Greta had prepared for dinner, dressing and making her face up with unusual care, and was coming down the great ramp that swept into the entrance hall when she heard her brother-in-law talking to some of the guests. She stopped, amused, he was not really talking, but lecturing in a voice that his Kirghiz accent made even more didactic than he intended.
"Amazing,” he was saying, “the recuperative powers they have. After we had gotten him off the kitchen truck, and onto the largest reclining ottoman in the casual room, he sat right up. He smiled at me. He stretched.” Her brother-in-law paused, either overcome with amazement or staring down someone who appeared to be about to interrupt. “As I was saying,” he went on in measured periods, “He stretched."

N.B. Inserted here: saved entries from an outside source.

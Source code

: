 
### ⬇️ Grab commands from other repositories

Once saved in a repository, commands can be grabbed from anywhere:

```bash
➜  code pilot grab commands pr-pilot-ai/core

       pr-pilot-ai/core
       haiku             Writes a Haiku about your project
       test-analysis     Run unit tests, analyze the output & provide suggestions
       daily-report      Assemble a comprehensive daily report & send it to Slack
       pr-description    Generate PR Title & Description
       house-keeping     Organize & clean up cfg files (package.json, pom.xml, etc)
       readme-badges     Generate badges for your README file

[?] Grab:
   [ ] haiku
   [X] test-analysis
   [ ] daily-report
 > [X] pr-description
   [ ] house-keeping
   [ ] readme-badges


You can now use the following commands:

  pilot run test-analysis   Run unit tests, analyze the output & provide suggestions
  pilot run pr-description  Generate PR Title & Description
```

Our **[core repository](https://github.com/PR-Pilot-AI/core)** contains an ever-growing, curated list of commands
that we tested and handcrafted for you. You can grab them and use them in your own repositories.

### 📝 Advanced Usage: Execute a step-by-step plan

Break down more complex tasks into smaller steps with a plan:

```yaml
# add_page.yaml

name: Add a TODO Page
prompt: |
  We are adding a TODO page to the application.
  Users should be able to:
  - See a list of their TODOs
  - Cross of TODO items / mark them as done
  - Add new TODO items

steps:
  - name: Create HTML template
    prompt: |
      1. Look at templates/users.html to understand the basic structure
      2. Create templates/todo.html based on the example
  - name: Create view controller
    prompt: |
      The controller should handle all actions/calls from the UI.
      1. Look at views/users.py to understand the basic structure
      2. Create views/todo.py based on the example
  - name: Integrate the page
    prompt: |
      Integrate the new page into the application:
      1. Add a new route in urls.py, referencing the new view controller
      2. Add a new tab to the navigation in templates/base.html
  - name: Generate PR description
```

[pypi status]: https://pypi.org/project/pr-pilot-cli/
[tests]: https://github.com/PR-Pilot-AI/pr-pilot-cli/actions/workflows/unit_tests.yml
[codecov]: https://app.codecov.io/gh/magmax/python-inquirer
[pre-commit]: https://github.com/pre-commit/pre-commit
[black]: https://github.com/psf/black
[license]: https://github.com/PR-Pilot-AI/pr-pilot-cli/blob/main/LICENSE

Greta could not resist her chance. She slipped down the ramp, and crossed to the speaker
. “He stretched, and then what?"
Hauptman-Everetsky gave her the limited courtesy of his chill smile. “He stretched, and his water suit opened up and came off like a banana skin. He checked under his arm, the gill slit, you know, and climbed off the ottoman. He ignored me and turned around, and the cut was healed. There was only a thin line to show where it had been."
Greta moved away, not waiting to hear the inevitable repetition and embellishments her brother-in-law would give to his reactions. She passed through the archway that led to the casual room, undisturbed by the slight malfunction of the pressure curtain that allowed a current of air to lift the hem of her long skirt.
The man from the sea was standing in front of the panoramic glass watching the slow turning of the sights from the islands’ perimeter. A passing flow of scenery that was magnified and diminished by the tastes programmed into the machine. Just at this moment it was dwelling on the lights of the skyscrapers of Salonika. He was engrossed, but her cousin Rolf was questioning him with his usual inquisitiveness. Dwarfed by the figure next to him, he blurted questions in his fluting high American tones.
The question she heard as she approached was, “And you came all that way?” Rolf's voice did not hold disbelief, it held pleasure, a childish love for a reaccounting of adventure.
"Surely,” the huge man said, “I have said it. I came from outside Stavangafjiord. I was following an earth current. I hoped it might teach me something about the halibut's breeding. But I felt that was foolish, and so I hunted down the coast until I came to here.” He turned back to the glass to catch the artistic dwindling of the city as the machine withdrew his view to a great height. “And,” he said, coming politely back to his interrogator, “And the dolphins told me, when they were racing off Normandy, that the waters here were warm, and” he paused, noticing Greta, “and the women beautiful, with yellow hair, and brown limbs."